>>>
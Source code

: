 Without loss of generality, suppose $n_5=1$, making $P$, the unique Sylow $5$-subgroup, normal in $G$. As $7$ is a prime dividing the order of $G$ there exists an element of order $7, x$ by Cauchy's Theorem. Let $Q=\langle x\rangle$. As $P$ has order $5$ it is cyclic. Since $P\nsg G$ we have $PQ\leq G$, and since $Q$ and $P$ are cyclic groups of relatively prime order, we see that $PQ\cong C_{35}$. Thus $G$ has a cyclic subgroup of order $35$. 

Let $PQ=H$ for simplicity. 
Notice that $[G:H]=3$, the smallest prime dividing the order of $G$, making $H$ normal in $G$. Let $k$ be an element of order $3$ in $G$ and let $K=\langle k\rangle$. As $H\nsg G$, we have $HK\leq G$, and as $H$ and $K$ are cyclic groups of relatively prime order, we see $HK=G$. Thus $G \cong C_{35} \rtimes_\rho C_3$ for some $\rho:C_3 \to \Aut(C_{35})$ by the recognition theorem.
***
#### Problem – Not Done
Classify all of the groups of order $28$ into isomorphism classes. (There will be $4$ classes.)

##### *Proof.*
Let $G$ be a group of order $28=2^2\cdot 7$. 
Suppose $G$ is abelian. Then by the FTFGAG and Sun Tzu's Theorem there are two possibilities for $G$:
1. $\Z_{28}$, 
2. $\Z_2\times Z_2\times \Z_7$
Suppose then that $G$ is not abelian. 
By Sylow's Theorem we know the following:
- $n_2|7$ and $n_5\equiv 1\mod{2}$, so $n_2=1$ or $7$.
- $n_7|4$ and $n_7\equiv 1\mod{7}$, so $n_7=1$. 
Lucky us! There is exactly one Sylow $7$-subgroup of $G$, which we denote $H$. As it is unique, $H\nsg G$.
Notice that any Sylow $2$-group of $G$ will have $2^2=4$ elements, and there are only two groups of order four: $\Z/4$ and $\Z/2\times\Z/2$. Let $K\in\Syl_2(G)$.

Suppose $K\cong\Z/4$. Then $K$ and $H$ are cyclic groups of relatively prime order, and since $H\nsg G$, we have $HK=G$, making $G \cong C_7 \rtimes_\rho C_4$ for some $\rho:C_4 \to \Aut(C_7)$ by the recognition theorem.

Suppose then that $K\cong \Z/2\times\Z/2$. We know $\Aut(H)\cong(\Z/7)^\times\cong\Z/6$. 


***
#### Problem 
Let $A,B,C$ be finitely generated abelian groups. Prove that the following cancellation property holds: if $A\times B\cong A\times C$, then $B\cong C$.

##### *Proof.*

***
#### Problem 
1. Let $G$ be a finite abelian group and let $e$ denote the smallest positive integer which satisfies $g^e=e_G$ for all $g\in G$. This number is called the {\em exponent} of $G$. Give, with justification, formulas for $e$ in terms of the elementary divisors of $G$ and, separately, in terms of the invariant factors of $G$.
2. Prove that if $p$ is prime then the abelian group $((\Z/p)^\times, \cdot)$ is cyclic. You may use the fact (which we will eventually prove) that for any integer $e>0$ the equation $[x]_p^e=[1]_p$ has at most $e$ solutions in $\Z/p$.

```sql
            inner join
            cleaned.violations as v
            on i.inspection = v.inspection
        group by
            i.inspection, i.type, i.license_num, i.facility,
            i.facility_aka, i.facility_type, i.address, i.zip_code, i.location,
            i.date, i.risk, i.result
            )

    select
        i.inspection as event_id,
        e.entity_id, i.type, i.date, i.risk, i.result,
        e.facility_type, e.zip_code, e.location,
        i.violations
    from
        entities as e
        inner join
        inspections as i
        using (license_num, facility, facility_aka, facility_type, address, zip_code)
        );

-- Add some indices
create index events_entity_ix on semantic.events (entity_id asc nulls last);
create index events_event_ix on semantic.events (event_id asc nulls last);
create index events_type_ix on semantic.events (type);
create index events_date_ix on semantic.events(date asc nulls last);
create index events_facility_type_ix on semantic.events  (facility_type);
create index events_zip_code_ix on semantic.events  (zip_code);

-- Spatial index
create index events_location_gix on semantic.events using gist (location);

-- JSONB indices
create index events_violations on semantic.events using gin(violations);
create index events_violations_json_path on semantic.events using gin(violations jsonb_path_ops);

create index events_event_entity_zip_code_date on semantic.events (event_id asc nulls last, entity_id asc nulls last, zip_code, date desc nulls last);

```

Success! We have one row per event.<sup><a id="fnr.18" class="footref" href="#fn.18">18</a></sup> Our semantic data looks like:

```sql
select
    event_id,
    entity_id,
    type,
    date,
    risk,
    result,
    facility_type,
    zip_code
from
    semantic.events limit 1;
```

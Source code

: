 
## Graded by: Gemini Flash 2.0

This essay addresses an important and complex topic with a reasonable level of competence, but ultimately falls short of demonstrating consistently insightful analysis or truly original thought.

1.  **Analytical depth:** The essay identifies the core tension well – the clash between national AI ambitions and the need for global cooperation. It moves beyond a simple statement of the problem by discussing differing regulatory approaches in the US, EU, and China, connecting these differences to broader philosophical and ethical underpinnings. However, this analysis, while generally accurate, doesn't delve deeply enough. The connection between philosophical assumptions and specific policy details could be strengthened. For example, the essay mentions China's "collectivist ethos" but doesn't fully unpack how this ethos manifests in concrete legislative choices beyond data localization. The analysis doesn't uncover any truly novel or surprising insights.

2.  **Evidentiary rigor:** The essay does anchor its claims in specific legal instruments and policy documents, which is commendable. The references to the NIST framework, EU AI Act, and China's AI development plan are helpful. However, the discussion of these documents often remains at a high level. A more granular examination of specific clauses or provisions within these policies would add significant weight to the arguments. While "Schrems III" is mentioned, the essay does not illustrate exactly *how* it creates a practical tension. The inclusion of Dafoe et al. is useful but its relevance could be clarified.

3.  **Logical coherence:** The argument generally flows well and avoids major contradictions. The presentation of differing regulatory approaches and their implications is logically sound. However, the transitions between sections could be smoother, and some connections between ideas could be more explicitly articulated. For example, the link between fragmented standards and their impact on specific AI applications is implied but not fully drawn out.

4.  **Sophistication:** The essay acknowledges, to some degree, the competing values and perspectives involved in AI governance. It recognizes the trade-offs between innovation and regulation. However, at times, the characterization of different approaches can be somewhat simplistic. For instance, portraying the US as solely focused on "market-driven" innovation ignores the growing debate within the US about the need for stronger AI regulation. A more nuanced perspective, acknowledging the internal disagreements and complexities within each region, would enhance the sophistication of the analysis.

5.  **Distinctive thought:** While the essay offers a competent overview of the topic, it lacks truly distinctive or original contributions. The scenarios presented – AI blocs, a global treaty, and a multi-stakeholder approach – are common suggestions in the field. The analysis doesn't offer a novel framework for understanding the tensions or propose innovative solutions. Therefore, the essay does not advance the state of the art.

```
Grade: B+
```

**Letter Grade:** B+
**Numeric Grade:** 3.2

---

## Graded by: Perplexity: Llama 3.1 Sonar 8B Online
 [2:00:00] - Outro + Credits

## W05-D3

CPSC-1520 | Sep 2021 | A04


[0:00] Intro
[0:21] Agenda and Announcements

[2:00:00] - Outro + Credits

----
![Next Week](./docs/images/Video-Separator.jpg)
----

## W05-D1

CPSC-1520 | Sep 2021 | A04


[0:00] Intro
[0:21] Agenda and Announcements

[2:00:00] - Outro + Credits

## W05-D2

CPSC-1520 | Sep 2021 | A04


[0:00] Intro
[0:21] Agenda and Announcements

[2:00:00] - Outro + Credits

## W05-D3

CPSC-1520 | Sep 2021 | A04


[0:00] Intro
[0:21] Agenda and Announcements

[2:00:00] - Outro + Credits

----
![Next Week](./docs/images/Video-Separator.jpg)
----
<<<
Go through the material above and copy each line that has the word "Notice".

Notice that $[G:H]=3$, the smallest prime dividing the order of $G$, making $H$ normal in $G$. Let $k$ be an element of order $3$ in $G$ and let $K=\langle k\rangle$. As $H\nsg G$, we have $HK\leq G$, and as $H$ and $K$ are cyclic groups of relatively prime order, we see $HK=G$. Thus $G \cong C_{35} \rtimes_\rho C_3$ for some $\rho:C_3 \to \Aut(C_{35})$ by the recognition theorem.
Notice that any Sylow $2$-group of $G$ will have $2^2=4$ elements, and there are only two groups of order four: $\Z/4$ and $\Z/2\times\Z/2$. Let $K\in\Syl_2(G)$.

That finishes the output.